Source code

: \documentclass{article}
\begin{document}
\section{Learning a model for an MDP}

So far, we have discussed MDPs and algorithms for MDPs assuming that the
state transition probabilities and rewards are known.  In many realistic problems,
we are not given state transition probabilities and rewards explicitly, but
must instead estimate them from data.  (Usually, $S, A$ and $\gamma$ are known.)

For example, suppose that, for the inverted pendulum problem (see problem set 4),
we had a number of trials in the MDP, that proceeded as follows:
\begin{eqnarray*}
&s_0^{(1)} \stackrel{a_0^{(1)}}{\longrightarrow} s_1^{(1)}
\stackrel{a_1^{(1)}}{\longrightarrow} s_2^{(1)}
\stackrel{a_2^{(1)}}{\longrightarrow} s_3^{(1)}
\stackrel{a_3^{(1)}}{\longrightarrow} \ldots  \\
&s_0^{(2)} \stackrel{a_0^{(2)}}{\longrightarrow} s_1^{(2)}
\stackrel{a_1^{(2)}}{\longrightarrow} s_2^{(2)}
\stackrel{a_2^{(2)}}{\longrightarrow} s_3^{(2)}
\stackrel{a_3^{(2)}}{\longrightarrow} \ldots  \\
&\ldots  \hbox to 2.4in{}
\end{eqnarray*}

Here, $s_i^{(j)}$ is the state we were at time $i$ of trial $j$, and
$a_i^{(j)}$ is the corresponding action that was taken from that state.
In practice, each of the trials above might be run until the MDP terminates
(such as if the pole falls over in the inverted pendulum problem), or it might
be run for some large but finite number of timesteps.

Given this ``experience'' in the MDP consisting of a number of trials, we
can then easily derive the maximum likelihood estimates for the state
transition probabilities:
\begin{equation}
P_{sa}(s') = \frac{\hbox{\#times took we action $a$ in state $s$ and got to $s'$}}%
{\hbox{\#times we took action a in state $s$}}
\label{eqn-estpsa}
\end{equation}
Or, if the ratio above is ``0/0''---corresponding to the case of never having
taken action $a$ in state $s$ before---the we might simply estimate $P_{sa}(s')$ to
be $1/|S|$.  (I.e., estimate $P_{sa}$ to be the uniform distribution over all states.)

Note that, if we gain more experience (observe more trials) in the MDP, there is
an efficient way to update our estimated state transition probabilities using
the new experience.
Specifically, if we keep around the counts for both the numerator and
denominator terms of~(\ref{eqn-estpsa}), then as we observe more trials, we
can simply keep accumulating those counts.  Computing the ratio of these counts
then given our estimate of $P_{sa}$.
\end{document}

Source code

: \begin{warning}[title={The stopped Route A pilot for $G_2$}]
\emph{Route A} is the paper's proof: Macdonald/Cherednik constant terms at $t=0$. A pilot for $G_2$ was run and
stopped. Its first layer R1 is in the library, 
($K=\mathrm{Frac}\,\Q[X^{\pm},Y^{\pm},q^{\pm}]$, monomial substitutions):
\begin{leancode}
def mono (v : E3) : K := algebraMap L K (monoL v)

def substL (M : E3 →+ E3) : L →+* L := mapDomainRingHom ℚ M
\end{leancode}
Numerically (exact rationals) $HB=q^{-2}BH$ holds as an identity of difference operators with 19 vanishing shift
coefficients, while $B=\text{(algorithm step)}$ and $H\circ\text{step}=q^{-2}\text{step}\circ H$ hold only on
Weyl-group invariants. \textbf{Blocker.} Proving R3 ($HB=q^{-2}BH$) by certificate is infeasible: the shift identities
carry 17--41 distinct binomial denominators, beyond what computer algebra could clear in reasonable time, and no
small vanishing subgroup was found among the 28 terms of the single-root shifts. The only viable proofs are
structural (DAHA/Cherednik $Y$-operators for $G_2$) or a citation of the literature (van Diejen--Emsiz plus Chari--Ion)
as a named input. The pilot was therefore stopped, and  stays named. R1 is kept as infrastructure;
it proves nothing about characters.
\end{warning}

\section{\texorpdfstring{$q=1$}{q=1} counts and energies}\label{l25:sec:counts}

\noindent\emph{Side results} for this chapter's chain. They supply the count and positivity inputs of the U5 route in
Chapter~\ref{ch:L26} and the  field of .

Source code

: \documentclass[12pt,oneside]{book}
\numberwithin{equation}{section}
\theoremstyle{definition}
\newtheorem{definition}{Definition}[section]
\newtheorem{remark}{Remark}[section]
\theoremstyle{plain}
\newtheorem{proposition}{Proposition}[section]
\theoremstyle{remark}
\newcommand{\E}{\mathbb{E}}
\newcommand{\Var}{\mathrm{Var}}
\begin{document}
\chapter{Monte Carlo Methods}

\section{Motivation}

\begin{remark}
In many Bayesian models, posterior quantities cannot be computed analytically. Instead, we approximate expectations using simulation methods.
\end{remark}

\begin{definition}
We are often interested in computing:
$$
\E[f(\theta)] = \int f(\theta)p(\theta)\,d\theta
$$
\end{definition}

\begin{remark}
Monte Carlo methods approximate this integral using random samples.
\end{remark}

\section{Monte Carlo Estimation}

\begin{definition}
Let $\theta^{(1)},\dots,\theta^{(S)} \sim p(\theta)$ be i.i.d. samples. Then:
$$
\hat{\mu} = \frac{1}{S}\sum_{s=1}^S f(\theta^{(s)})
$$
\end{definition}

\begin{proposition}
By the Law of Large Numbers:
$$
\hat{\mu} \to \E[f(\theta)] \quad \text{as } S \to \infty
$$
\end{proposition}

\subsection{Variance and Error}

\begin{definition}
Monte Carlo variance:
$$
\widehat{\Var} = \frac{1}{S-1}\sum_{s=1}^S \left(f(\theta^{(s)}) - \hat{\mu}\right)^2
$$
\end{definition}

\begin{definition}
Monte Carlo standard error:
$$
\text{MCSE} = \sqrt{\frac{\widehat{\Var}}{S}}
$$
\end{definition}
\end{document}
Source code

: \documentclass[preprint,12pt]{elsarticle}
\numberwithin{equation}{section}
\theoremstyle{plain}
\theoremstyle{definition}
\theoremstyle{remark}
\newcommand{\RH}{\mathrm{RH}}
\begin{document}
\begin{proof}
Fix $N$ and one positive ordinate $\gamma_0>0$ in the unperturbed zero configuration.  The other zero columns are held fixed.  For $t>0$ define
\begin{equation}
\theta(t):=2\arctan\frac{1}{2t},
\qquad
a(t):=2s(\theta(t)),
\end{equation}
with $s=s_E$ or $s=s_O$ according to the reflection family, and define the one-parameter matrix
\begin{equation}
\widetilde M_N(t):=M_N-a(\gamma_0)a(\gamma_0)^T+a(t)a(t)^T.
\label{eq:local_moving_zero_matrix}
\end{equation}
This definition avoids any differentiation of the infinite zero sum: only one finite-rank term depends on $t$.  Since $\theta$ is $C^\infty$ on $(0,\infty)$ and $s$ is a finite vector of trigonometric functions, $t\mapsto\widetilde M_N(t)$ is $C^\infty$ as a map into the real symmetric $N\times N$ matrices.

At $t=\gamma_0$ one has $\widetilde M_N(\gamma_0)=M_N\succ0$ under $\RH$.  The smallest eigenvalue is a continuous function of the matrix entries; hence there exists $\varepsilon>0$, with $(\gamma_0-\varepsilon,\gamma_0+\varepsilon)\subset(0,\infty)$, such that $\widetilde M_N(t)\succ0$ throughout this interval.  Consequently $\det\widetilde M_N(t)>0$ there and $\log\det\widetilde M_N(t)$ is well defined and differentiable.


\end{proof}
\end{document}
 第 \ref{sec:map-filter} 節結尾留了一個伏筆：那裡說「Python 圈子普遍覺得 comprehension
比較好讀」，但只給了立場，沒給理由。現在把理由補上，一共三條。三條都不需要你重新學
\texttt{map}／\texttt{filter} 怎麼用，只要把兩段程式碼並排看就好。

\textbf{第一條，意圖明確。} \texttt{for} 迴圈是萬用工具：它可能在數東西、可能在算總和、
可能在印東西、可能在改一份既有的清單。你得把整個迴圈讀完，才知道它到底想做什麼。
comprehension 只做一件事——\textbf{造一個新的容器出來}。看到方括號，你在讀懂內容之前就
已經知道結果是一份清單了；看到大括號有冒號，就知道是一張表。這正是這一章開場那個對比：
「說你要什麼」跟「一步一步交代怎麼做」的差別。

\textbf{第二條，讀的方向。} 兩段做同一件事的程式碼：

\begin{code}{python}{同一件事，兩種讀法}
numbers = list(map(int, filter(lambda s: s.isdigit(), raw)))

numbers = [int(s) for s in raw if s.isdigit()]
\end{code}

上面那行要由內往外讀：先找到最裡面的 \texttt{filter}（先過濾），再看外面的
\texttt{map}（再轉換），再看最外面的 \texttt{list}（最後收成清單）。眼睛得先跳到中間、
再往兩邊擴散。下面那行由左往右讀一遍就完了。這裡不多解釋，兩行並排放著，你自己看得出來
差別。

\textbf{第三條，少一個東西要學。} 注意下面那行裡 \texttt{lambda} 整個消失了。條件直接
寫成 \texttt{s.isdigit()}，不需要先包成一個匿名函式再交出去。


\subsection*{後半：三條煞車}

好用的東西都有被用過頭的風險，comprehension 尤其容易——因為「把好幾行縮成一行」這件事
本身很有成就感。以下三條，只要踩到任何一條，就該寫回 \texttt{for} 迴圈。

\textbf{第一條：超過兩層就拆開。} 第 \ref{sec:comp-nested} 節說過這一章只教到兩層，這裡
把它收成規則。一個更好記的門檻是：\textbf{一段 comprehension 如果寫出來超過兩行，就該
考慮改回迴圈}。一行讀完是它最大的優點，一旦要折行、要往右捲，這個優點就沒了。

- _PROBLEM DETAILS_: Please reproduce the lines from the line with "So far, we have" to the line with "must instead estimate", both ends included, exactly as they appear above.

- _WRITTEN RESPONSE_:
So far, we have discussed MDPs and algorithms for MDPs assuming that the
state transition probabilities and rewards are known.  In many realistic problems,
we are not given state transition probabilities and rewards explicitly, but
must instead estimate them from data.  (Usually, $S, A$ and $\gamma$ are known.)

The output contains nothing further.